A federal grand jury in Connecticut returned a six-count indictment charging a Norwalk, Connecticut business owner with fraud offenses related to his operation of a prize insurance business.

According to the officials, Kevin Kolenda owns and operates Hole In Won LLC, which has provided prize insurance to customers offering promotions or prizes at events, including golf tournaments and fishing contests. Hole In Won used a promotional website,, where it claims to be “the most successful prize insurance company in the world” that had “paid out 1000’s of awards” to winners throughout the world.

The indictment alleges that Kolenda has defrauded dozens of organizations and individuals out of nearly $1 million, including approximately $850,000 in insurance premiums paid under false pretenses and more than $100,000 in prize costs that Hole In Won failed to pay.

The charges were brought by Vanessa Roberts Avery, U.S. attorney for Connecticut, and Robert Fuller, special agent with the New Haven division of the Federal Bureau of Investigation (FBI).

An indictment is not evidence of guilt. Charges are only allegations and the defendant is presumed innocent unless and until proven guilty beyond a reasonable doubt.
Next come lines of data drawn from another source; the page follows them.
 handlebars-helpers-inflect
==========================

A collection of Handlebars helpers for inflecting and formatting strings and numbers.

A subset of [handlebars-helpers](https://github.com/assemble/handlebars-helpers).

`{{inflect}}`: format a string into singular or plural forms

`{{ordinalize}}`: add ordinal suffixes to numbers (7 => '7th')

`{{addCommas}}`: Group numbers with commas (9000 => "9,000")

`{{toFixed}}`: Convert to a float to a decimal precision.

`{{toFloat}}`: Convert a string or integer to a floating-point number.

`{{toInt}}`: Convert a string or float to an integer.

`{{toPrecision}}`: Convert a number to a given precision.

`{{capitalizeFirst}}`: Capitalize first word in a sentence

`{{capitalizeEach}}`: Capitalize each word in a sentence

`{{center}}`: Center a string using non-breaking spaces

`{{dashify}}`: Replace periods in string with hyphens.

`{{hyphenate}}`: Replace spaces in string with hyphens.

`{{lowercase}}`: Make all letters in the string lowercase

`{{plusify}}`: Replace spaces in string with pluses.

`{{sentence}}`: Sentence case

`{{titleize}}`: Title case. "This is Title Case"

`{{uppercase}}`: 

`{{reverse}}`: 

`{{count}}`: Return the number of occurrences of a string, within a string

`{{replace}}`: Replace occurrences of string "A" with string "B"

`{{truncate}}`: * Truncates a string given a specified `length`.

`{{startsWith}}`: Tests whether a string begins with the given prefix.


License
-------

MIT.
According to the indictment, as part of the scheme, victims, often charitable or civic organizations, obtained insurance from Kolenda and Hole In Won for one or more prizes at an event. For example, the host of a golf tournament might include a lucrative prize, such as a new car, for any player who hits a hole in one on a specific hole. The victim would complete an insurance contract and pay the insurance premium to Kolenda and Hole In Won, and Kolenda and Hole In Won would promise to pay out the insurance claim for the cost of the insured prize if there was a winner at the event. If no one won the insured prize at the event, Kolenda and Hole In Won would keep the premium.

The indictment further alleges that if someone won the insured prize, Kolenda often used various fraudulent techniques to avoid payment of the claim. For example, Kolenda made excuses to victims as to why Hole In Won did not have to pay out the cost of the claim; referred victims to the Hole In Won “claims department,” at an office in Washington, D.C., which did not exist; and threatened victims with bogus legal action and reputational harm if they continued to seek payment of the claim.

Ultimately, Kolenda would often stop responding to correspondence from victims and refused to pay out the cost of the insured prize and the victim host or organization often paid for the cost of the insured prize themselves in order to avoid reputational harm and potential legal action, prosecutors allege.

The indictment charges Kolenda with six counts of wire fraud, an offense that carries a maximum term of imprisonment of 20 years on each count.

Kolenda appeared on April 5 before U.S. Magistrate Judge S. Dave Vatti in Bridgeport, pleaded not guilty, and was released on a $50,000 bond.